**Try it**
What lines in the listing include "infinitely"? Return a copy of each.

**Dataset content**
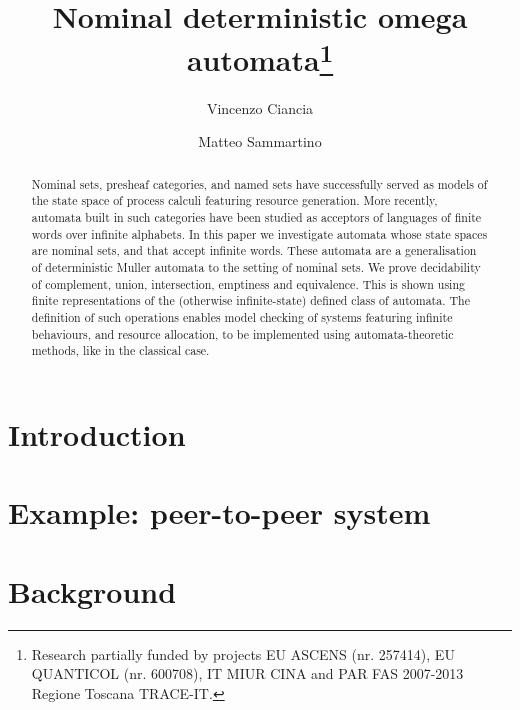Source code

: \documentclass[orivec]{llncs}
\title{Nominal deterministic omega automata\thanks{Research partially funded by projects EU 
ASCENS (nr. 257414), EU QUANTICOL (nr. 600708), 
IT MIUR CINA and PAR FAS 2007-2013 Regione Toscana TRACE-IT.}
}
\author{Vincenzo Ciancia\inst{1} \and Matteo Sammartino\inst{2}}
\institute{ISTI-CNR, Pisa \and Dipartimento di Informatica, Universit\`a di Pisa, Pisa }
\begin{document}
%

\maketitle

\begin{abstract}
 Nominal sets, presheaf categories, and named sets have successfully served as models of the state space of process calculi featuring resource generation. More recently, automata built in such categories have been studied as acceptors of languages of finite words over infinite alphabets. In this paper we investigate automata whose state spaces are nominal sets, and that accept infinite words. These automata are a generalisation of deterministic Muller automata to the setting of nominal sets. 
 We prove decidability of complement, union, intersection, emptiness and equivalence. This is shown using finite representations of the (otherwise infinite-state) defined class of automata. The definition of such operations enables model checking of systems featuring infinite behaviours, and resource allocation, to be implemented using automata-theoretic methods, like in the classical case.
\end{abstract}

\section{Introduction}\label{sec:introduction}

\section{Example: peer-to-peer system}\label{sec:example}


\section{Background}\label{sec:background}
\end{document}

* * *

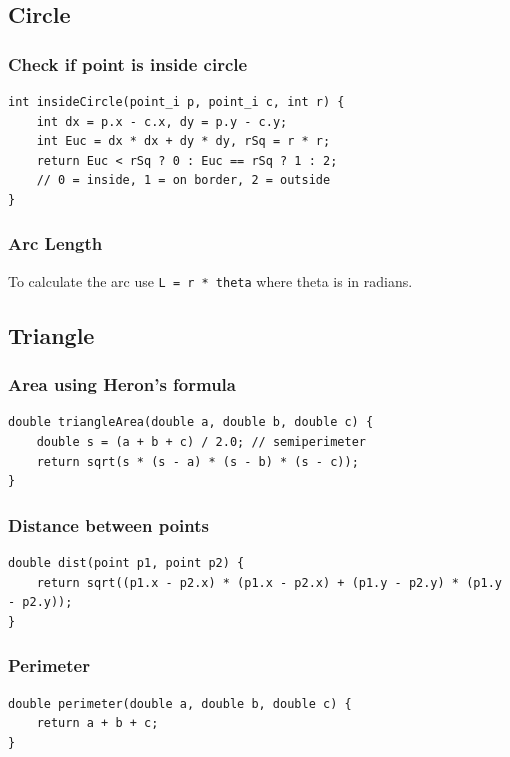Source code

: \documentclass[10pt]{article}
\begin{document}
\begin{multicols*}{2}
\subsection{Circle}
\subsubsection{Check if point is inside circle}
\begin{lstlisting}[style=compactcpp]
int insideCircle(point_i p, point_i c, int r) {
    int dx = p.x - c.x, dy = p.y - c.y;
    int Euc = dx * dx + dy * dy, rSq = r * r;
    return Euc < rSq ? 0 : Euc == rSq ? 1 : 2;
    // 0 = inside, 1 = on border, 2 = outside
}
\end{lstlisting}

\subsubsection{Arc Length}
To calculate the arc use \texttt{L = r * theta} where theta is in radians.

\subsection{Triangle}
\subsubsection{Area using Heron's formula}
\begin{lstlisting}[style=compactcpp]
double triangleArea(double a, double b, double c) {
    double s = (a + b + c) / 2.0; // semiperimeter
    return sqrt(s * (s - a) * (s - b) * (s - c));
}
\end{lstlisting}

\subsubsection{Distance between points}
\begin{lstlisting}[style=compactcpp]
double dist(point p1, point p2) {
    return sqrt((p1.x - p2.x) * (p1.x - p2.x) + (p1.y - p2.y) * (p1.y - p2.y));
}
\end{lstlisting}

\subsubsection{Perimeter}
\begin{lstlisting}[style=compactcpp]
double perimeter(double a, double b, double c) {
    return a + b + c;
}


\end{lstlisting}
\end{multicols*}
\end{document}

...

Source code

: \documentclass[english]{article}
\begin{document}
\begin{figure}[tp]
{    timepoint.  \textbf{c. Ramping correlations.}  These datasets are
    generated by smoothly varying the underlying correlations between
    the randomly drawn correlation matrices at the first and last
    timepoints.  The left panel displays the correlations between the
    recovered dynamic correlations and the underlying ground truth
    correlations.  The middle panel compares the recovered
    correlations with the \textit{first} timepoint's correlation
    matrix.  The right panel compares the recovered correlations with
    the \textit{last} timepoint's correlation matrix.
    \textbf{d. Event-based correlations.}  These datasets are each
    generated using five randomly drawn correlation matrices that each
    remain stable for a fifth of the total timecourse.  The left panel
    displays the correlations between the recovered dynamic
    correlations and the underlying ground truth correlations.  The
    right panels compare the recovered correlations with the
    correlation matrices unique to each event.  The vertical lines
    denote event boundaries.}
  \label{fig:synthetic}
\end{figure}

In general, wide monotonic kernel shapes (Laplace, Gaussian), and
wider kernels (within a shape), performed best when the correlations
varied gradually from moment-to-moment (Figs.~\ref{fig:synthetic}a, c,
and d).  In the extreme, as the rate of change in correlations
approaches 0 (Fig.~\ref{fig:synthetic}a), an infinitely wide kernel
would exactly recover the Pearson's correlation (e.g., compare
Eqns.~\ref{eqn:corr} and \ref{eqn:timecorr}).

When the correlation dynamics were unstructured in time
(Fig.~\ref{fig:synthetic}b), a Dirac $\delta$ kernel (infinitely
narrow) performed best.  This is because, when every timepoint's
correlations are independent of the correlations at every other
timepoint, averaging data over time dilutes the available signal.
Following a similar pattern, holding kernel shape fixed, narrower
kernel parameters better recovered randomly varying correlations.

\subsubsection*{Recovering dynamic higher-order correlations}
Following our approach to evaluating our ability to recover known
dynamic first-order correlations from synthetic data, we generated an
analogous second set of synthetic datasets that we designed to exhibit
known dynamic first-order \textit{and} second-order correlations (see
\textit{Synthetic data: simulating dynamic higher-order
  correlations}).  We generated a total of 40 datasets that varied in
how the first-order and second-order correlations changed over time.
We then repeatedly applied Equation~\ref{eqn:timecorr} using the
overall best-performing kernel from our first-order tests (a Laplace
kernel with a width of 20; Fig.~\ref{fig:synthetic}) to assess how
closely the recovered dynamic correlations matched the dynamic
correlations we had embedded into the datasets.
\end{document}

**Output for this exercise**
approaches 0 (Fig.~\ref{fig:synthetic}a), an infinitely wide kernel
(Fig.~\ref{fig:synthetic}b), a Dirac $\delta$ kernel (infinitely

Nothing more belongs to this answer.